The 67-year old solon was arrested on 16 March 2007 and is presently detained at the Manila Police District (MPD) Headquarters. Ocampo, who was a business reporter for seven years in the 1960s for a national daily, was ordered arrested by a court in Hilongos, Leyte for his alleged involvement in the purge of communist rebels in 1984-85 in that province. Leyte is in the Eastern Visayas group of islands south of Manila.

Ocampo has steadfastly declared his innocence and accused the Arroyo government of concocting the charges to prevent him from campaigning for the May 10 mid-term elections.

“I am protesting this ban by my custodians against media interviews.
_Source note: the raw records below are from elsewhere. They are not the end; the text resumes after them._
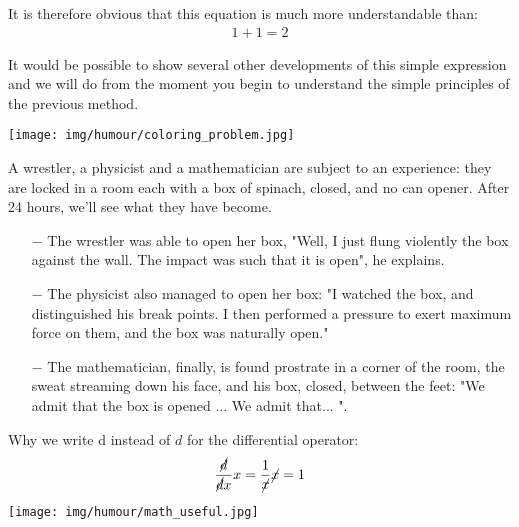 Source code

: 	It is therefore obvious that this equation is much more understandable than:
	\begin{gather*}
	1+1=2
	\end{gather*}
	
	It would be possible to show several other developments of this simple expression and we will do from the moment you begin to understand the simple principles of the previous method.
	\begin{center}\underline{\hspace{5 cm}}\end{center}
	\begin{center}
		\texttt{[image: img/humour/coloring\_problem.jpg]}	
	\end{center}

	A wrestler, a physicist and a mathematician are subject to an experience: they are locked in a room each with a box of spinach, closed, and no can opener. After 24 hours, we'll see what they have become.
	
	\begin{itemize}	 
		\item[$-$] The wrestler was able to open her box, "Well, I just flung violently the box against the wall. The impact was such that it is open", he explains.
	
		\item[$-$] The physicist also managed to open her box: "I watched the box, and distinguished his break points. I then performed a pressure to exert maximum force on them, and the box was naturally open."
	
		\item[$-$] The mathematician, finally, is found prostrate in a corner of the room, the sweat streaming down his face, and his box, closed, between the feet: "We admit that the box is opened ... We admit that... ".
	\end{itemize}
	\begin{center}\underline{\hspace{5 cm}}\end{center}
	Why we write $\mathrm{d}$ instead of $d$ for the differential operator:
	\begin{gather*}
		\dfrac{\cancel{d}}{\cancel{d}x}x=\dfrac{1}{\cancel{x}}\cancel{x}=1	
	\end{gather*}
	
	\begin{center}
		\texttt{[image: img/humour/math\_useful.jpg]}	
	\end{center}

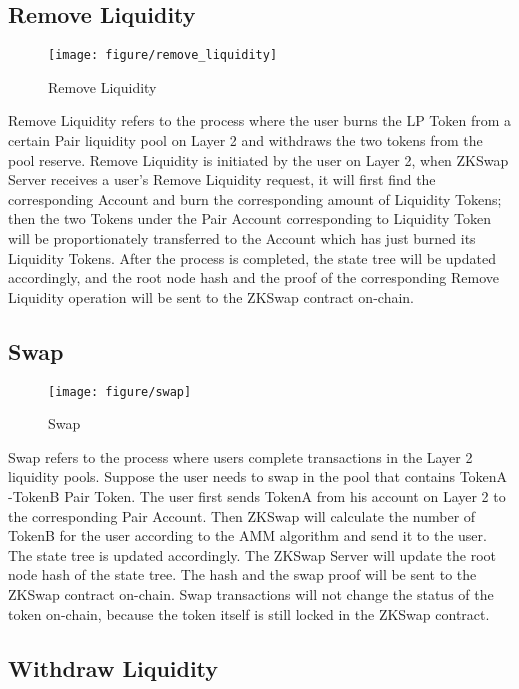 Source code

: \documentclass[]{template/llncs}
\begin{document}
\subsection{Remove Liquidity }

\begin{figure}[htbp]
\centering
\texttt{[image: figure/remove\_liquidity]}
\caption{Remove Liquidity}
\label{fig:remove_liquidity}
\end{figure}

Remove Liquidity refers to the process where the user burns the LP Token from a certain Pair liquidity pool on Layer 2 and withdraws the two tokens from the pool reserve. Remove Liquidity is initiated by the user on Layer 2, when ZKSwap Server receives a user’s Remove Liquidity request, it will first find the corresponding Account and burn the corresponding amount of Liquidity Tokens; then the two Tokens under the Pair Account corresponding to Liquidity Token will be proportionately transferred to the Account which has just burned its Liquidity Tokens. After the process is completed, the state tree will be updated accordingly, and the root node hash and the proof of the corresponding Remove Liquidity operation will be sent to the ZKSwap contract on-chain.

\pagebreak


\subsection{Swap }

\begin{figure}[htbp]
\centering
\texttt{[image: figure/swap]}
\caption{Swap}
\label{fig:swap}
\end{figure}

Swap refers to the process where users complete transactions in the Layer 2 liquidity pools. Suppose the user needs to swap in the pool that contains TokenA -TokenB Pair Token. The user first sends TokenA from his account on Layer 2 to the corresponding Pair Account. Then ZKSwap will calculate the number of TokenB for the user according to the AMM algorithm and send it to the user. The state tree is updated accordingly. The ZKSwap Server will update the root node hash of the state tree. The hash and the swap proof will be sent to the ZKSwap contract on-chain. Swap transactions will not change the status of the token on-chain, because the token itself is still locked in the ZKSwap contract.


\subsection{Withdraw Liquidity}
\end{document}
I should not be prevented from speaking,” Ocampo was quoted in the Inquirer report.

The NUJP described the ban as “high-handed and arbitrary.”

NUJP said “reporters do not pose any security threat for Ocampo and there is no link between the lawmaker's exercise to free speech with dangers to his person.”

Read here for more.

Newspaper editors and publisher post bail for libel

The publisher, along with seven editors of the Philippine Daily Inquirer, one of the Philippines’ major dailies, was detained for an hour at a Manila Police Station on 20 March 2007 after posting a libel bond of P50,000 (approx. $1,000). A Manila court issued had issued warrants for their arrest over a P22 million ($440,000) libel charge by Jose Miguel “Mike” Arroyo, husband of President Gloria Macapagal Arroyo.

Libel is a criminal offense in the Philippines.

Publisher Isagani Yambot, editor-in-chief Letty Jimenez Magsanoc, managing editor Jose Ma. Nolasco, associate editor Abelardo Ulanday, associate editor for readership Rosario Garcellano, news editor Artemio Engracia Jr., opinion editor Jorge Aruta, national editor Pergentino Bandayrel Jr., senior desk editor Juan Sarmiento Jr., and columnist Ramon Tulfo were ordered arrested by Judge Virgilio Alameda of Manila Regional Trial Court (RTC) Branch 10 after he found “probable cause” in the libel complaint of Arroyo.

The Inquirer reported that Magsanoc was not able to post bail because she was sick. Tulfo, meanwhile told the Center for Media Freedom and Responsibility (CMFR) that he will post bail for the Inquirer case along with the staff of Bandera, a tabloid in Filipino where Tulfo’s column appears in translation. Arroyo has also sued the publisher, editor-in-chief, associate editor, and circulation manager of Bandera along with Tulfo.

Read here for more.

1 comment:

Anonymous said...

i abhor that man. if i come face-to-face with him, ingungudngod ko mukha nya sa lupa. as if libel sprees can make inquirer less feisty or critical.